Source material -
******************************

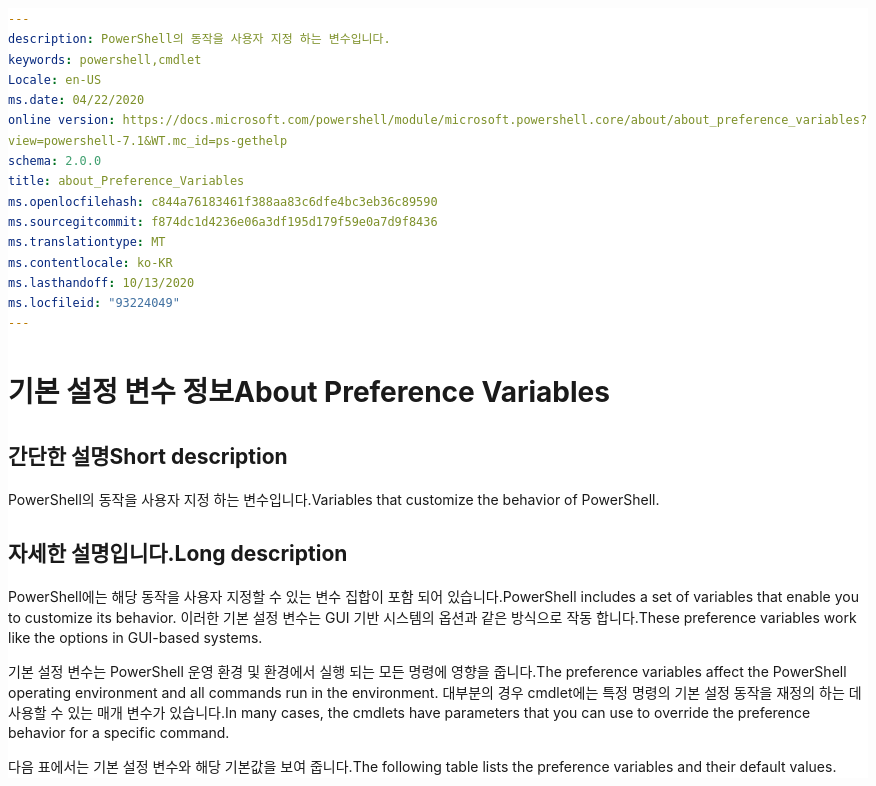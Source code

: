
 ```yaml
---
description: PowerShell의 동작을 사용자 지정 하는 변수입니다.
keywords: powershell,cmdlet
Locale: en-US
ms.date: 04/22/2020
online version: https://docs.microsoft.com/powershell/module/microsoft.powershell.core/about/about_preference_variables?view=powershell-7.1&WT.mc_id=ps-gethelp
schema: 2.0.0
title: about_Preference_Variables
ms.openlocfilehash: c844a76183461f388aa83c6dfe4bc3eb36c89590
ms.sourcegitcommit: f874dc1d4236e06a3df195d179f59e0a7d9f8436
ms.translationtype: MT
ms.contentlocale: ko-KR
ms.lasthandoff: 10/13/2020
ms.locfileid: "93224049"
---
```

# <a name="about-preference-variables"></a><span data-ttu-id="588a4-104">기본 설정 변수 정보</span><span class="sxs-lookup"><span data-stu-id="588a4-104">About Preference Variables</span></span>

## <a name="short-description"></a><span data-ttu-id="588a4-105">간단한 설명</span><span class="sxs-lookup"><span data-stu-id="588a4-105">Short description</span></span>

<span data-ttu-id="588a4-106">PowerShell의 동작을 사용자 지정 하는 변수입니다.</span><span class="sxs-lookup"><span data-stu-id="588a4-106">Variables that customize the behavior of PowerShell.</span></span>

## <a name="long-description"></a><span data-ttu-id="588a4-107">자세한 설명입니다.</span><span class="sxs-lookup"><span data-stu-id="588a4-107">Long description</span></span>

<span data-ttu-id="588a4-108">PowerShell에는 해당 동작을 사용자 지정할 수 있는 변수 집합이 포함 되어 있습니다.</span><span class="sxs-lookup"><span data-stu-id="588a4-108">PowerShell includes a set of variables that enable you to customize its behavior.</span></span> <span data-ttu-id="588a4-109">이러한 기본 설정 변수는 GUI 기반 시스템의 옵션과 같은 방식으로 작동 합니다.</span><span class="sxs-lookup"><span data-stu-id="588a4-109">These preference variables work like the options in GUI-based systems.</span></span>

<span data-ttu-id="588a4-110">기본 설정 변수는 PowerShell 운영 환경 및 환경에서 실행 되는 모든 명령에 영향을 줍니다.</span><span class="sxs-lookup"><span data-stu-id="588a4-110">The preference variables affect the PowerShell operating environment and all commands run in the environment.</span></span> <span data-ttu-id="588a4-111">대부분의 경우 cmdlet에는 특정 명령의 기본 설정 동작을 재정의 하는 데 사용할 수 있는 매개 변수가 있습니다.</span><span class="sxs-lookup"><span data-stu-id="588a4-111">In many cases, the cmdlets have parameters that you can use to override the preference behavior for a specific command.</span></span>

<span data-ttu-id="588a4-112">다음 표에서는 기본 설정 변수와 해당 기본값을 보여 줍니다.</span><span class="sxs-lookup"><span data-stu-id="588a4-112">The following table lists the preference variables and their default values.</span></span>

******************************

What you should do -
A verbatim copy of every record above is required, with all pictures omitted.

Problem solution -
Source code

:
 ```yaml
---
description: PowerShell의 동작을 사용자 지정 하는 변수입니다.
keywords: powershell,cmdlet
Locale: en-US
ms.date: 04/22/2020
online version: https://docs.microsoft.com/powershell/module/microsoft.powershell.core/about/about_preference_variables?view=powershell-7.1&WT.mc_id=ps-gethelp
schema: 2.0.0
title: about_Preference_Variables
ms.openlocfilehash: c844a76183461f388aa83c6dfe4bc3eb36c89590
ms.sourcegitcommit: f874dc1d4236e06a3df195d179f59e0a7d9f8436
ms.translationtype: MT
ms.contentlocale: ko-KR
ms.lasthandoff: 10/13/2020
ms.locfileid: "93224049"
---
```

# <a name="about-preference-variables"></a><span data-ttu-id="588a4-104">기본 설정 변수 정보</span><span class="sxs-lookup"><span data-stu-id="588a4-104">About Preference Variables</span></span>

## <a name="short-description"></a><span data-ttu-id="588a4-105">간단한 설명</span><span class="sxs-lookup"><span data-stu-id="588a4-105">Short description</span></span>

<span data-ttu-id="588a4-106">PowerShell의 동작을 사용자 지정 하는 변수입니다.</span><span class="sxs-lookup"><span data-stu-id="588a4-106">Variables that customize the behavior of PowerShell.</span></span>

## <a name="long-description"></a><span data-ttu-id="588a4-107">자세한 설명입니다.</span><span class="sxs-lookup"><span data-stu-id="588a4-107">Long description</span></span>

<span data-ttu-id="588a4-108">PowerShell에는 해당 동작을 사용자 지정할 수 있는 변수 집합이 포함 되어 있습니다.</span><span class="sxs-lookup"><span data-stu-id="588a4-108">PowerShell includes a set of variables that enable you to customize its behavior.</span></span> <span data-ttu-id="588a4-109">이러한 기본 설정 변수는 GUI 기반 시스템의 옵션과 같은 방식으로 작동 합니다.</span><span class="sxs-lookup"><span data-stu-id="588a4-109">These preference variables work like the options in GUI-based systems.</span></span>

<span data-ttu-id="588a4-110">기본 설정 변수는 PowerShell 운영 환경 및 환경에서 실행 되는 모든 명령에 영향을 줍니다.</span><span class="sxs-lookup"><span data-stu-id="588a4-110">The preference variables affect the PowerShell operating environment and all commands run in the environment.</span></span> <span data-ttu-id="588a4-111">대부분의 경우 cmdlet에는 특정 명령의 기본 설정 동작을 재정의 하는 데 사용할 수 있는 매개 변수가 있습니다.</span><span class="sxs-lookup"><span data-stu-id="588a4-111">In many cases, the cmdlets have parameters that you can use to override the preference behavior for a specific command.</span></span>

<span data-ttu-id="588a4-112">다음 표에서는 기본 설정 변수와 해당 기본값을 보여 줍니다.</span><span class="sxs-lookup"><span data-stu-id="588a4-112">The following table lists the preference variables and their default values.</span></span>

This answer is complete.